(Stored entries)
————
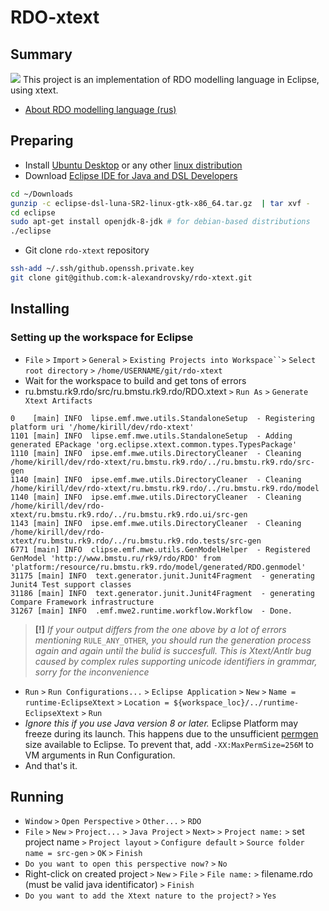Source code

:# RDO-xtext
## Summary
<img src=https://raw.githubusercontent.com/k-alexandrovsky/k-alexandrovsky.github.io/master/rdo-xtext.png><img>
This project is an implementation of RDO modelling language in Eclipse, using xtext.
* [About RDO modelling language (rus)](http://rdo.rk9.bmstu.ru/help/help/rdo_lang_rus/html/rdo_intro.htm)

## Preparing
 * Install [Ubuntu Desktop](http://www.ubuntu.com/download/desktop/) or any other [linux distribution](http://www.linux.com/directory/Distributions/desktop)
 * Download [Eclipse IDE for Java and DSL Developers](http://www.eclipse.org/downloads/packages/eclipse-ide-java-and-dsl-developers/lunasr2)
```bash
cd ~/Downloads
gunzip -c eclipse-dsl-luna-SR2-linux-gtk-x86_64.tar.gz  | tar xvf -
cd eclipse
sudo apt-get install openjdk-8-jdk # for debian-based distributions
./eclipse
```
 * Git clone `rdo-xtext` repository
```bash
ssh-add ~/.ssh/github.openssh.private.key
git clone git@github.com:k-alexandrovsky/rdo-xtext.git
```
## Installing  
### Setting up the workspace for Eclipse
* `File` `>` `Import` `>` `General` `>` `Existing Projects into Workspace``>` `Select root directory` `>` `/home/USERNAME/git/rdo-xtext`
* Wait for the workspace to build and get tons of errors
* ru.bmstu.rk9.rdo/src/ru.bmstu.rk9.rdo/RDO.xtext `>` `Run As` `>` `Generate Xtext Artifacts`
``` 
0    [main] INFO  lipse.emf.mwe.utils.StandaloneSetup  - Registering platform uri '/home/kirill/dev/rdo-xtext'
1101 [main] INFO  lipse.emf.mwe.utils.StandaloneSetup  - Adding generated EPackage 'org.eclipse.xtext.common.types.TypesPackage'
1110 [main] INFO  ipse.emf.mwe.utils.DirectoryCleaner  - Cleaning /home/kirill/dev/rdo-xtext/ru.bmstu.rk9.rdo/../ru.bmstu.rk9.rdo/src-gen
1140 [main] INFO  ipse.emf.mwe.utils.DirectoryCleaner  - Cleaning /home/kirill/dev/rdo-xtext/ru.bmstu.rk9.rdo/../ru.bmstu.rk9.rdo/model
1140 [main] INFO  ipse.emf.mwe.utils.DirectoryCleaner  - Cleaning /home/kirill/dev/rdo-xtext/ru.bmstu.rk9.rdo/../ru.bmstu.rk9.rdo.ui/src-gen
1143 [main] INFO  ipse.emf.mwe.utils.DirectoryCleaner  - Cleaning /home/kirill/dev/rdo-xtext/ru.bmstu.rk9.rdo/../ru.bmstu.rk9.rdo.tests/src-gen
6771 [main] INFO  clipse.emf.mwe.utils.GenModelHelper  - Registered GenModel 'http://www.bmstu.ru/rk9/rdo/RDO' from 'platform:/resource/ru.bmstu.rk9.rdo/model/generated/RDO.genmodel'
31175 [main] INFO  text.generator.junit.Junit4Fragment  - generating Junit4 Test support classes
31186 [main] INFO  text.generator.junit.Junit4Fragment  - generating Compare Framework infrastructure
31267 [main] INFO  .emf.mwe2.runtime.workflow.Workflow  - Done.
```
>**[!]** *If your output differs from the one above by a lot of errors mentioning* `RULE_ANY_OTHER`*, you should run the generation process again and again until the bulid is succesfull. This is Xtext/Antlr bug caused by complex rules supporting unicode identifiers in grammar, sorry for the inconvenience*

* `Run` `>` `Run Configurations...` `>` `Eclipse Application` `>` `New` `>` `Name = runtime-EclipseXtext` `>` `Location = ${workspace_loc}/../runtime-EclipseXtext` `>` `Run`
 * *Ignore this if you use Java version 8 or later.* Eclipse Platform may freeze during its launch. This happens due to the unsufficient [permgen](http://wiki.eclipse.org/FAQ_How_do_I_increase_the_permgen_size_available_to_Eclipse%3F) size available to Eclipse. To prevent that, add `-XX:MaxPermSize=256M` to VM arguments in Run Configuration.
* And that's it.

## Running  
* `Window` `>` `Open Perspective` `>` `Other...` `>` `RDO`
* `File` `>` `New` `>` `Project...` `>` `Java Project` `>` `Next>` `>` `Project name:` `>` set project name `>` `Project layout` `>` `Configure default` `>` `Source folder name = src-gen` `>` `OK` `>` `Finish`
 * `Do you want to open this perspective now?` `>` `No`
* Right-click on created project `>` `New` `>` `File` `>` `File name:` `>` filename.rdo (must be valid java identificator) `>` `Finish`
 * `Do you want to add the Xtext nature to the project?` `>` `Yes`
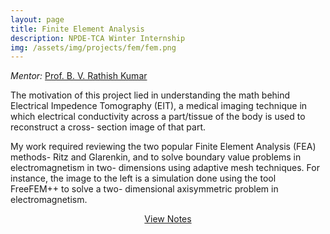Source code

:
 ```yaml
---
layout: page
title: Finite Element Analysis
description: NPDE-TCA Winter Internship
img: /assets/img/projects/fem/fem.png
---
```


*Mentor:* [Prof. B. V. Rathish Kumar](http://iitk.ac.in/new/rathish-kumar-b-v)


The motivation of this project lied in understanding the math behind Electrical Impedence Tomography (EIT), a medical imaging technique in which electrical conductivity across a part/tissue of the body is used to reconstruct a cross- section image of that part.

My work required reviewing the two popular Finite Element Analysis (FEA) methods- Ritz and Glarenkin, and to solve boundary value problems in electromagnetism  in two- dimensions using adaptive mesh techniques. For instance, the image to the left is a simulation done using the tool FreeFEM++ to solve a two- dimensional axisymmetric problem in electromagnetism.

<p align="center">
    <a class="button" href="/assets/documents/projects/NPDE-TCA FEM.pdf"  target="_blank">View Notes</a>
</p>


<div class="img_true">
    <img class="col three" src="{{ site.baseurl }}/assets/img/projects/fem/coaxial_cable.png" alt="" title="FEM Analysis on a Co-Axial Cable"/>
</div>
————
» **Exercise requirements**: Return every entry above word for word, leaving pictures out.

» **Solved exercise**:
Source code

:# RDO-xtext
## Summary
<img src=https://raw.githubusercontent.com/k-alexandrovsky/k-alexandrovsky.github.io/master/rdo-xtext.png><img>
This project is an implementation of RDO modelling language in Eclipse, using xtext.
* [About RDO modelling language (rus)](http://rdo.rk9.bmstu.ru/help/help/rdo_lang_rus/html/rdo_intro.htm)

## Preparing
 * Install [Ubuntu Desktop](http://www.ubuntu.com/download/desktop/) or any other [linux distribution](http://www.linux.com/directory/Distributions/desktop)
 * Download [Eclipse IDE for Java and DSL Developers](http://www.eclipse.org/downloads/packages/eclipse-ide-java-and-dsl-developers/lunasr2)
```bash
cd ~/Downloads
gunzip -c eclipse-dsl-luna-SR2-linux-gtk-x86_64.tar.gz  | tar xvf -
cd eclipse
sudo apt-get install openjdk-8-jdk # for debian-based distributions
./eclipse
```
 * Git clone `rdo-xtext` repository
```bash
ssh-add ~/.ssh/github.openssh.private.key
git clone git@github.com:k-alexandrovsky/rdo-xtext.git
```
## Installing  
### Setting up the workspace for Eclipse
* `File` `>` `Import` `>` `General` `>` `Existing Projects into Workspace``>` `Select root directory` `>` `/home/USERNAME/git/rdo-xtext`
* Wait for the workspace to build and get tons of errors
* ru.bmstu.rk9.rdo/src/ru.bmstu.rk9.rdo/RDO.xtext `>` `Run As` `>` `Generate Xtext Artifacts`
``` 
0    [main] INFO  lipse.emf.mwe.utils.StandaloneSetup  - Registering platform uri '/home/kirill/dev/rdo-xtext'
1101 [main] INFO  lipse.emf.mwe.utils.StandaloneSetup  - Adding generated EPackage 'org.eclipse.xtext.common.types.TypesPackage'
1110 [main] INFO  ipse.emf.mwe.utils.DirectoryCleaner  - Cleaning /home/kirill/dev/rdo-xtext/ru.bmstu.rk9.rdo/../ru.bmstu.rk9.rdo/src-gen
1140 [main] INFO  ipse.emf.mwe.utils.DirectoryCleaner  - Cleaning /home/kirill/dev/rdo-xtext/ru.bmstu.rk9.rdo/../ru.bmstu.rk9.rdo/model
1140 [main] INFO  ipse.emf.mwe.utils.DirectoryCleaner  - Cleaning /home/kirill/dev/rdo-xtext/ru.bmstu.rk9.rdo/../ru.bmstu.rk9.rdo.ui/src-gen
1143 [main] INFO  ipse.emf.mwe.utils.DirectoryCleaner  - Cleaning /home/kirill/dev/rdo-xtext/ru.bmstu.rk9.rdo/../ru.bmstu.rk9.rdo.tests/src-gen
6771 [main] INFO  clipse.emf.mwe.utils.GenModelHelper  - Registered GenModel 'http://www.bmstu.ru/rk9/rdo/RDO' from 'platform:/resource/ru.bmstu.rk9.rdo/model/generated/RDO.genmodel'
31175 [main] INFO  text.generator.junit.Junit4Fragment  - generating Junit4 Test support classes
31186 [main] INFO  text.generator.junit.Junit4Fragment  - generating Compare Framework infrastructure
31267 [main] INFO  .emf.mwe2.runtime.workflow.Workflow  - Done.
```
>**[!]** *If your output differs from the one above by a lot of errors mentioning* `RULE_ANY_OTHER`*, you should run the generation process again and again until the bulid is succesfull. This is Xtext/Antlr bug caused by complex rules supporting unicode identifiers in grammar, sorry for the inconvenience*

* `Run` `>` `Run Configurations...` `>` `Eclipse Application` `>` `New` `>` `Name = runtime-EclipseXtext` `>` `Location = ${workspace_loc}/../runtime-EclipseXtext` `>` `Run`
 * *Ignore this if you use Java version 8 or later.* Eclipse Platform may freeze during its launch. This happens due to the unsufficient [permgen](http://wiki.eclipse.org/FAQ_How_do_I_increase_the_permgen_size_available_to_Eclipse%3F) size available to Eclipse. To prevent that, add `-XX:MaxPermSize=256M` to VM arguments in Run Configuration.
* And that's it.

## Running  
* `Window` `>` `Open Perspective` `>` `Other...` `>` `RDO`
* `File` `>` `New` `>` `Project...` `>` `Java Project` `>` `Next>` `>` `Project name:` `>` set project name `>` `Project layout` `>` `Configure default` `>` `Source folder name = src-gen` `>` `OK` `>` `Finish`
 * `Do you want to open this perspective now?` `>` `No`
* Right-click on created project `>` `New` `>` `File` `>` `File name:` `>` filename.rdo (must be valid java identificator) `>` `Finish`
 * `Do you want to add the Xtext nature to the project?` `>` `Yes`
Source code

:
 ```yaml
---
layout: page
title: Finite Element Analysis
description: NPDE-TCA Winter Internship
img: /assets/img/projects/fem/fem.png
---
```


*Mentor:* [Prof. B. V. Rathish Kumar](http://iitk.ac.in/new/rathish-kumar-b-v)


The motivation of this project lied in understanding the math behind Electrical Impedence Tomography (EIT), a medical imaging technique in which electrical conductivity across a part/tissue of the body is used to reconstruct a cross- section image of that part.

My work required reviewing the two popular Finite Element Analysis (FEA) methods- Ritz and Glarenkin, and to solve boundary value problems in electromagnetism  in two- dimensions using adaptive mesh techniques. For instance, the image to the left is a simulation done using the tool FreeFEM++ to solve a two- dimensional axisymmetric problem in electromagnetism.

<p align="center">
    <a class="button" href="/assets/documents/projects/NPDE-TCA FEM.pdf"  target="_blank">View Notes</a>
</p>


<div class="img_true">
    <img class="col three" src="{{ site.baseurl }}/assets/img/projects/fem/coaxial_cable.png" alt="" title="FEM Analysis on a Co-Axial Cable"/>
</div>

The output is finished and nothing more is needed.